Multi-objective trajectory optimization method for industrial robots based on improved TD3 algorithm

A Markov Decision Process (MDP) is a sequential decision-making mathematical model²⁴ used to simulate an agent’s stochastic policy and rewards in a Markovian environment. As the fundamental mathematical framework of deep reinforcement learning, an MDP must be established when solving robotic arm trajectory planning problems using deep reinforcement learning methods. MDP comprises five key elements $\{S, A, P_{sa}, \gamma , R\}$, where $P_{sa}$ represents the state transition function and $\gamma$ is the discount factor. In the Markov Decision Process, the agent selects actions through interactions with the environment, with each decision influencing the system’s state.

The decision-making process for industrial robot trajectory planning can be abstracted as a Markov Decision Process, where continuous interactions occur between the industrial robot and its environment. By employing reinforcement learning algorithms to train industrial robots in decision-making related to joint angular velocities, the robot can autonomously select a trajectory with significant reward value, achieving a collision-free, highly smooth, and time-optimal trajectory for industrial robots.

A quintuple $\{S, A, P_{sa}, \gamma , R\}$ is used to describe the decision-making process of industrial robot trajectory planning. In one episode, the industrial robot receives state space information S from the environment, including distance information, posture information, angular information of six joints, and collision status information. The industrial robot then selects actions A The probability of the industrial robot transitioning to the next state based on action A in state S is referred to as the state transition probability $P_{sa}$. (angle changes for the six joints) based on the received information, and the corresponding actor network is updated through algorithm training. To balance current and future rewards, a discount factor $\gamma$ is introduced in the trajectory planning decision-making process to prevent the algorithm from entering infinite loops and to ensure convergence. When $\gamma$ approaches 1, the importance of future rewards increases, whereas when $\gamma$ approaches 0, the importance of current rewards dominates. The industrial robot receives a numerical reward R, which serves as the immediate return when the agent transitions from state S to state $S’$ after taking action A. Rewards are typically used to measure the quality of a state-action pair.

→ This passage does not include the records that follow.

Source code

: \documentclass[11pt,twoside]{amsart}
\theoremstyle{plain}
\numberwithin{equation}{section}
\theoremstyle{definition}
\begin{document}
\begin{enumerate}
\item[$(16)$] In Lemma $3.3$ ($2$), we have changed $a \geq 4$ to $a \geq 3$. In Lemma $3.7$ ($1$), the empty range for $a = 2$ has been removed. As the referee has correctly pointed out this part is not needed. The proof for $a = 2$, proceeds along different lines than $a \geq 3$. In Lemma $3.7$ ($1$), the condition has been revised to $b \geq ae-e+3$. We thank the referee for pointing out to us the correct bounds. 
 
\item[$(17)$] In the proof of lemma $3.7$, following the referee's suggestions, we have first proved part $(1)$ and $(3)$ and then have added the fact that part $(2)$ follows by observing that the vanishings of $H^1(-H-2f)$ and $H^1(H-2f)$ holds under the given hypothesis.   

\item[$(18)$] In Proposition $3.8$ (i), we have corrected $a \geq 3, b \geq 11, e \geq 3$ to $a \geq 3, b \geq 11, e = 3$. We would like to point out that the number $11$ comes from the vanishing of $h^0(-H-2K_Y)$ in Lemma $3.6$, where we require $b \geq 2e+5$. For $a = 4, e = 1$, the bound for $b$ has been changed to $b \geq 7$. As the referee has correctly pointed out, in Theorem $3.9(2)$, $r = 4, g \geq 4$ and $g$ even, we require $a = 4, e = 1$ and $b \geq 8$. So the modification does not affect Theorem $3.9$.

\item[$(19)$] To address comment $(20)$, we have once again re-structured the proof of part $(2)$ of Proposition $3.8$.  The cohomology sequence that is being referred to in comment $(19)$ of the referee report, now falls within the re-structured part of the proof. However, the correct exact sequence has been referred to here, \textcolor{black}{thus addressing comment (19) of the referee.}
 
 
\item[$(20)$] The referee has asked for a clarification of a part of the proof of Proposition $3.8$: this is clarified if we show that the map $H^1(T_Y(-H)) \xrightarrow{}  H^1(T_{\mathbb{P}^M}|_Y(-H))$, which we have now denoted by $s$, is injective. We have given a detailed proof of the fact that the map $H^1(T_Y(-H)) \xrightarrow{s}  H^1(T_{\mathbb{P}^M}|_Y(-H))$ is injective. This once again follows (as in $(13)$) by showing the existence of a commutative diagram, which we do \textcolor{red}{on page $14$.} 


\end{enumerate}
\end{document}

In industrial robot trajectory planning within confined environments, the Markov property refers to the robot selecting the optimal action at each time step based on the current state, which includes the surrounding environmental state and its own position and posture information. After executing the action, the robot perceives changes in the environment and updates its own state to receive a feedback reward (return value). Based on the reward, the robot adjusts its next action and continues this process until an optimal policy is formed. The Markov property emphasizes that the choice of the current state depends solely on the current environmental state and not on past historical information.

Table of Contents

Observation and action space setup

When training a DRL algorithm for an industrial robot, it is essential to define its state space and action space. Therefore, a reasonable state space must be designed for the robot and its environment to generate input data for the neural network. In the trajectory planning task of this paper, the state information mainly includes two aspects: environmental information and self-information. Environmental information includes collision detection between the robot and obstacles, the distance between the robot and the target point, and the deviation between the robot’s posture and the target posture. Self-information includes the angles of the six joints, whether the robot has reached the target position, and whether the robot has achieved the target posture. The posture of the robot’s end-effector is represented using quaternions, which effectively avoids the issue of gimbal lock²⁵. The deviation between the posture of the robotic arm’s end-effector and the target posture can be quantitatively described using the Axis-Angle Representation. This method uses a rotation axis and rotation angle to represent the difference between the two, providing an accurate geometric representation that facilitates the adjustment and optimization of the end-effector’s posture. In this paper, the rotation angle is used to quantitatively analyze the deviation between the robot’s end-effector posture and the target posture. Therefore, the state $s_t$ is defined as:

$$\begin{aligned} s_t = [A,P,D,T] \end{aligned}$$

(1)

In the above equation, A represents the joint angles of the robotic arm in its current state. For the 6-DOF robotic arm selected in this paper, $A = [\theta _1, \theta _2, \dots , \theta _6]$. $P = [x_t, y_t, z_t, q_x, q_y, q_z, q_w]$ represents the three-dimensional positional information and four-dimensional orientation information of the robotic arm’s end-effector in the world coordinate system. $D=[\Delta x, \Delta y, \Delta z, \Delta \theta ]$ represents the positional and orientation deviations between the robotic arm’s end-effector and the target object. $T=[bool_{collision},bool_{position},bool_{pose}]$ consists of three Boolean values indicating whether all joints of the robotic arm are in collision with obstacles, whether the arm has reached the target position within the allowable error, and whether the arm has reached the target pose within the allowable error. A value of 1 denotes “yes”, and 0 denotes “no”. A collision state is determined when the distance between the robot and the obstacle is less than 0.05 m. The robot is considered to have reached the target position when the distance between the end-effector and the target position is less than 0.01 m. The robot is considered to have reached the target pose when the axis-angle deviation between the end-effector’s orientation and the target orientation is less than 0.01 radians.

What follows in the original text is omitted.